A lama dos mangues é "anóxica", não tem oxigênio, tanto que criar mangues é uma forma de tratar um aterro sanitário –metais pesados ficam presos neles. Mas, com a erosão ou destruição do mangue, o oxigênio entra em contato com os metais, "ressuscitando" os poluentes.
As mudanças globais poderão ter forte impacto no Brasil, segundo projeções feita por modelos de previsão climática como o do Centro Hadley, do Reino Unido, citados na mesma conferência pelo pesquisador José Domingos Gonzalez Miguez, do Ministério da Ciência e Tecnologia (MCT). Miguez é o secretário-executivo da comissão interministerial sobre mudanças globais.
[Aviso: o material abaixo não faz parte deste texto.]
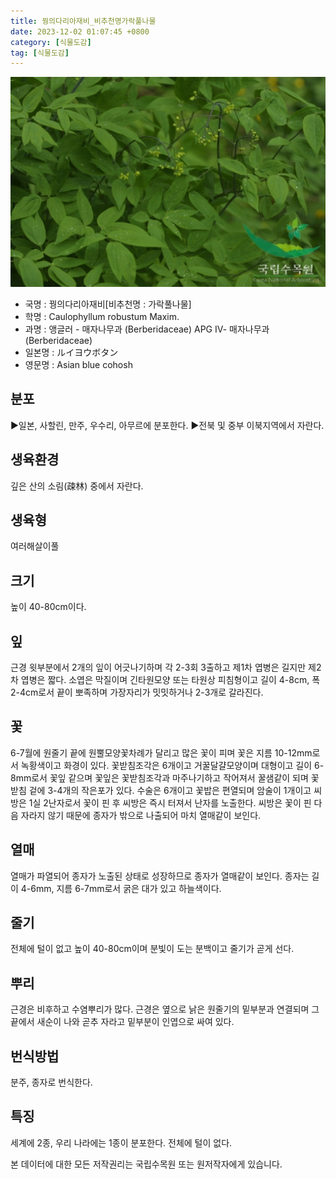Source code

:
 ```yaml
---
title: 꿩의다리아재비_비추천명가락풀나물
date: 2023-12-02 01:07:45 +0800
category: [식물도감]
tag: [식물도감]
---
```




![꿩의다리아재비[비추천명 : 가락풀나물]](/assets/img/fileUpload/plants/basic/Berberidaceae/Caulophyllum/6802/1_th2.JPG)
- 국명 : 꿩의다리아재비[비추천명 : 가락풀나물]
- 학명 : Caulophyllum robustum Maxim.
- 과명 : 앵글러 - 매자나무과 (Berberidaceae) APG Ⅳ- 매자나무과 (Berberidaceae)
- 일본명 : ルイヨウボタン
- 영문명 : Asian blue cohosh


## 분포
▶일본, 사할린, 만주, 우수리, 아무르에 분포한다.
▶전북 및 중부 이북지역에서 자란다.
## 생육환경
깊은 산의 소림(疎林) 중에서 자란다.
## 생육형
여러해살이풀 
## 크기
높이 40-80cm이다.
## 잎
근경 윗부분에서 2개의 잎이 어긋나기하며 각 2-3회 3출하고 제1차 엽병은 길지만 제2차 엽병은 짧다. 소엽은 막질이며 긴타원모양 또는 타원상 피침형이고 길이 4-8cm, 폭 2-4cm로서 끝이 뽀족하며 가장자리가 밋밋하거나 2-3개로 갈라진다.
## 꽃
6-7월에 원줄기 끝에 원뿔모양꽃차례가 달리고 많은 꽃이 피며 꽃은 지름 10-12mm로서 녹황색이고 화경이 있다. 꽃받침조각은 6개이고 거꿀달걀모양이며 대형이고 길이 6-8mm로서 꽃잎 같으며 꽃잎은 꽃받침조각과 마주나기하고 작어져서 꿀샘같이 되며 꽃받침 겉에 3-4개의 작은포가 있다. 수술은 6개이고 꽃밥은 편열되며 암술이 1개이고 씨방은 1실 2난자로서 꽃이 핀 후 씨방은 즉시 터져서 난자를 노출한다. 씨방은 꽃이 핀 다음 자라지 않기 때문에 종자가 밖으로 나출되어 마치 열매같이 보인다.
## 열매
열매가 파열되어 종자가 노출된 상태로 성장하므로 종자가 열매같이 보인다. 종자는 길이 4-6mm, 지름 6-7mm로서 굵은 대가 있고 하늘색이다.
## 줄기
전체에 털이 없고 높이 40-80cm이며 분빛이 도는 분백이고 줄기가 곧게 선다.
## 뿌리
근경은 비후하고 수염뿌리가 많다. 근경은 옆으로 낡은 원줄기의 밑부분과 연결되며 그 끝에서 새순이 나와 곧추 자라고 밑부분이 인엽으로 싸여 있다.
## 번식방법
분주, 종자로 번식한다.
## 특징
세계에 2종, 우리 나라에는 1종이 분포한다. 전체에 털이 없다.






본 데이터에 대한 모든 저작권리는 국립수목원 또는 원저작자에게 있습니다.
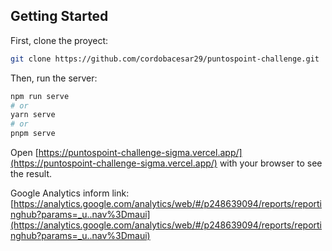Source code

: ## Getting Started
First, clone the proyect: 
```bash
git clone https://github.com/cordobacesar29/puntospoint-challenge.git
```

Then, run the server:

```bash
npm run serve
# or
yarn serve
# or
pnpm serve
```

Open [https://puntospoint-challenge-sigma.vercel.app/](https://puntospoint-challenge-sigma.vercel.app/) with your browser to see the result.


Google Analytics inform link: [https://analytics.google.com/analytics/web/#/p248639094/reports/reportinghub?params=_u..nav%3Dmaui](https://analytics.google.com/analytics/web/#/p248639094/reports/reportinghub?params=_u..nav%3Dmaui)
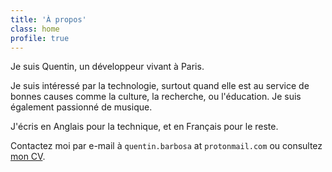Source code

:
 ```yaml
---
title: 'À propos'
class: home
profile: true
---
```


Je suis Quentin, un développeur vivant à Paris.

Je suis intéressé par la technologie, surtout quand elle est au service de bonnes causes comme la culture, la recherche, ou l'éducation. Je suis également passionné de musique.

J'écris en Anglais pour la technique, et en Français pour le reste.

Contactez moi par e-mail à `quentin.barbosa` at `protonmail.com` ou consultez [mon CV](https://github.com/qbarbosa/resume/raw/master/Quentin_Barbosa_CV_FR.pdf).
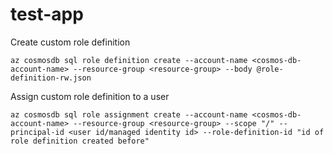 # test-app

Create custom role definition

```
az cosmosdb sql role definition create --account-name <cosmos-db-account-name> --resource-group <resource-group> --body @role-definition-rw.json
```

Assign custom role definition to a user
```
az cosmosdb sql role assignment create --account-name <cosmos-db-account-name> --resource-group <resource-group> --scope "/" --principal-id <user id/managed identity id> --role-definition-id "id of role definition created before"
```
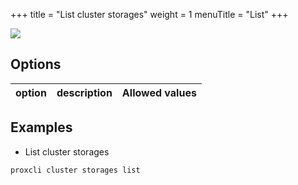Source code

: +++
title = "List cluster storages"
weight = 1
menuTitle = "List"
+++


![](/images/proxcli_nodes_storages_list_help.png)

## Options

|option|description|Allowed values|
|---|---|---|


## Examples

- List cluster storages

```bash
proxcli cluster storages list
```

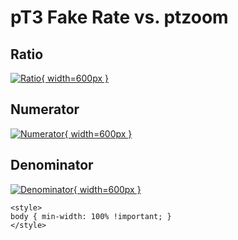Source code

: # pT3 Fake Rate vs. ptzoom

## Ratio

[![Ratio](../mtv/var/pT3_fakerate_ptzoom.png){ width=600px }](../mtv/var/pT3_fakerate_ptzoom.pdf)

## Numerator

[![Numerator](../mtv/num/pT3_fakerate_ptzoom_num.png){ width=600px }](../mtv/num/pT3_fakerate_ptzoom_num.pdf)

## Denominator

[![Denominator](../mtv/den/pT3_fakerate_ptzoom_den.png){ width=600px }](../mtv/den/pT3_fakerate_ptzoom_den.pdf)


``` {=html}
<style>
body { min-width: 100% !important; }
</style>
```
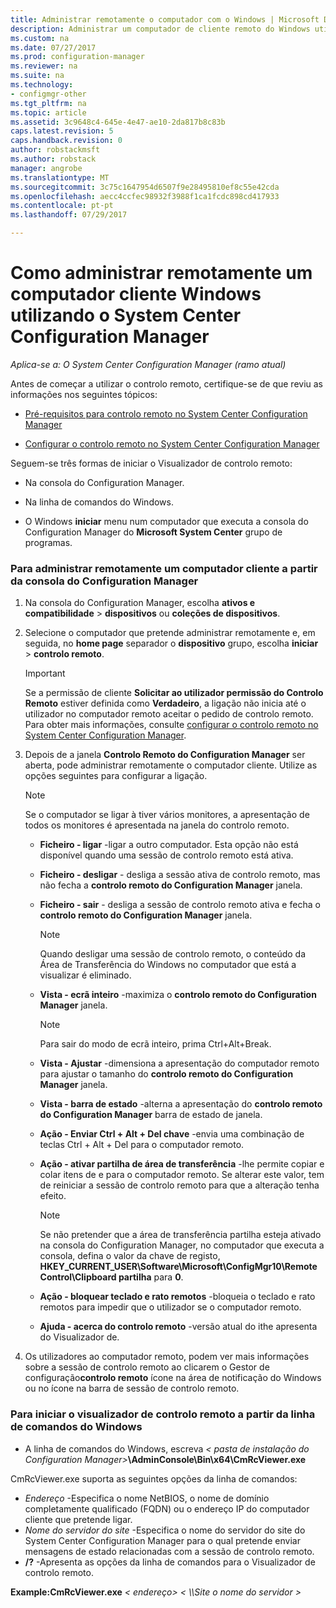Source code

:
 ```yaml
---
title: Administrar remotamente o computador com o Windows | Microsoft Docs
description: Administrar um computador de cliente remoto do Windows utilizando o System Center Configuration Manager.
ms.custom: na
ms.date: 07/27/2017
ms.prod: configuration-manager
ms.reviewer: na
ms.suite: na
ms.technology:
- configmgr-other
ms.tgt_pltfrm: na
ms.topic: article
ms.assetid: 3c9648c4-645e-4e47-ae10-2da817b8c83b
caps.latest.revision: 5
caps.handback.revision: 0
author: robstackmsft
ms.author: robstack
manager: angrobe
ms.translationtype: MT
ms.sourcegitcommit: 3c75c1647954d6507f9e28495810ef8c55e42cda
ms.openlocfilehash: aecc4ccfec98932f3988f1ca1fcdc898cd417933
ms.contentlocale: pt-pt
ms.lasthandoff: 07/29/2017

---
```

# <a name="how-to-remotely-administer-a-windows-client-computer-by-using-system-center-configuration-manager"></a>Como administrar remotamente um computador cliente Windows utilizando o System Center Configuration Manager

*Aplica-se a: O System Center Configuration Manager (ramo atual)*

Antes de começar a utilizar o controlo remoto, certifique-se de que reviu as informações nos seguintes tópicos:  

-   [Pré-requisitos para controlo remoto no System Center Configuration Manager](../../../../core/clients/manage/remote-control/prerequisites-for-remote-control.md)  

-   [Configurar o controlo remoto no System Center Configuration Manager](../../../../core/clients/manage/remote-control/configuring-remote-control.md)  

Seguem-se três formas de iniciar o Visualizador de controlo remoto:  

-   Na consola do Configuration Manager.  

-   Na linha de comandos do Windows.  

-   O Windows **iniciar** menu num computador que executa a consola do Configuration Manager do **Microsoft System Center** grupo de programas.  

### <a name="to-remotely-administer-a-client-computer-from-the-configuration-manager-console"></a>Para administrar remotamente um computador cliente a partir da consola do Configuration Manager  

1.  Na consola do Configuration Manager, escolha **ativos e compatibilidade** > **dispositivos** ou **coleções de dispositivos**.  

3.  Selecione o computador que pretende administrar remotamente e, em seguida, no **home page** separador o **dispositivo** grupo, escolha **iniciar** > **controlo remoto**.  

    > [!IMPORTANT]  
    >  Se a permissão de cliente **Solicitar ao utilizador permissão do Controlo Remoto** estiver definida como **Verdadeiro**, a ligação não inicia até o utilizador no computador remoto aceitar o pedido de controlo remoto. Para obter mais informações, consulte [configurar o controlo remoto no System Center Configuration Manager](../../../../core/clients/manage/remote-control/configuring-remote-control.md).  

4.  Depois de a janela **Controlo Remoto do Configuration Manager** ser aberta, pode administrar remotamente o computador cliente. Utilize as opções seguintes para configurar a ligação.  

    > [!NOTE]  
    >  Se o computador se ligar à tiver vários monitores, a apresentação de todos os monitores é apresentada na janela do controlo remoto.  

    -   **Ficheiro - ligar** -ligar a outro computador. Esta opção não está disponível quando uma sessão de controlo remoto está ativa.  

    -   **Ficheiro - desligar** - desliga a sessão ativa de controlo remoto, mas não fecha a **controlo remoto do Configuration Manager** janela.  

    -   **Ficheiro - sair** - desliga a sessão de controlo remoto ativa e fecha o **controlo remoto do Configuration Manager** janela.  

        > [!NOTE]  
        >  Quando desligar uma sessão de controlo remoto, o conteúdo da Área de Transferência do Windows no computador que está a visualizar é eliminado.  

    -   **Vista - ecrã inteiro** -maximiza o **controlo remoto do Configuration Manager** janela.  

        > [!NOTE]  
        >  Para sair do modo de ecrã inteiro, prima Ctrl+Alt+Break.  

    -   **Vista - Ajustar** -dimensiona a apresentação do computador remoto para ajustar o tamanho do **controlo remoto do Configuration Manager** janela.  

    -   **Vista - barra de estado** -alterna a apresentação do **controlo remoto do Configuration Manager** barra de estado de janela.  

    -   **Ação - Enviar Ctrl + Alt + Del chave** -envia uma combinação de teclas Ctrl + Alt + Del para o computador remoto.  

    -   **Ação - ativar partilha de área de transferência** -lhe permite copiar e colar itens de e para o computador remoto. Se alterar este valor, tem de reiniciar a sessão de controlo remoto para que a alteração tenha efeito.  

        > [!NOTE]  
        >  Se não pretender que a área de transferência partilha esteja ativado na consola do Configuration Manager, no computador que executa a consola, defina o valor da chave de registo, **HKEY_CURRENT_USER\Software\Microsoft\ConfigMgr10\Remote Control\Clipboard partilha** para **0**.  

    -   **Ação - bloquear teclado e rato remotos** -bloqueia o teclado e rato remotos para impedir que o utilizador se o computador remoto.  

    -   **Ajuda - acerca do controlo remoto** -versão atual do ithe apresenta do Visualizador de.  

5.  Os utilizadores ao computador remoto, podem ver mais informações sobre a sessão de controlo remoto ao clicarem o Gestor de configuração**controlo remoto** ícone na área de notificação do Windows ou no ícone na barra de sessão de controlo remoto.  

### <a name="to-start-the-remote-control-viewer-from-the-windows-command-line"></a>Para iniciar o visualizador de controlo remoto a partir da linha de comandos do Windows  

-   A linha de comandos do Windows, escreva *< pasta de instalação do Configuration Manager\>***\AdminConsole\Bin\x64\CmRcViewer.exe**  

CmRcViewer.exe suporta as seguintes opções da linha de comandos:  

- *Endereço* -Especifica o nome NetBIOS, o nome de domínio completamente qualificado (FQDN) ou o endereço IP do computador cliente que pretende ligar.
- *Nome do servidor do site* -Especifica o nome do servidor do site do System Center Configuration Manager para o qual pretende enviar mensagens de estado relacionadas com a sessão de controlo remoto.
- **/?** -Apresenta as opções da linha de comandos para o Visualizador de controlo remoto.  
     
**Example:CmRcViewer.exe** *< endereço\>*   *< \\\Site o nome do servidor >*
Um dos cenários mostra um aumento de 5 a 6 graus na temperatura média da região amazônica, mais chuva no Sul e menos chuva no Nordeste do país em 2050.
Para reduzir o impacto do aquecimento global, o chamado Protocolo de Kyoto, de 1997, estabeleceu metas de redução de emissões de gases-estufa para vários países, mas não para o Brasil.
Ontem, em outra palestra na SBPC, o secretário-geral do Fórum Brasileiro de Mudanças Climáticas, Luiz Pinguelli Rosa, da UFRJ (Universidade Federal do Rio de Janeiro), falou sobre a proposta encaminhada pelo fórum à Presidência da República para que o Brasil crie metas de redução do desmatamento para reduzir as emissões de gases-estufa. Inventário apresentado no ano passado revelou que 77% das emissões brasileiras se devem a queimadas.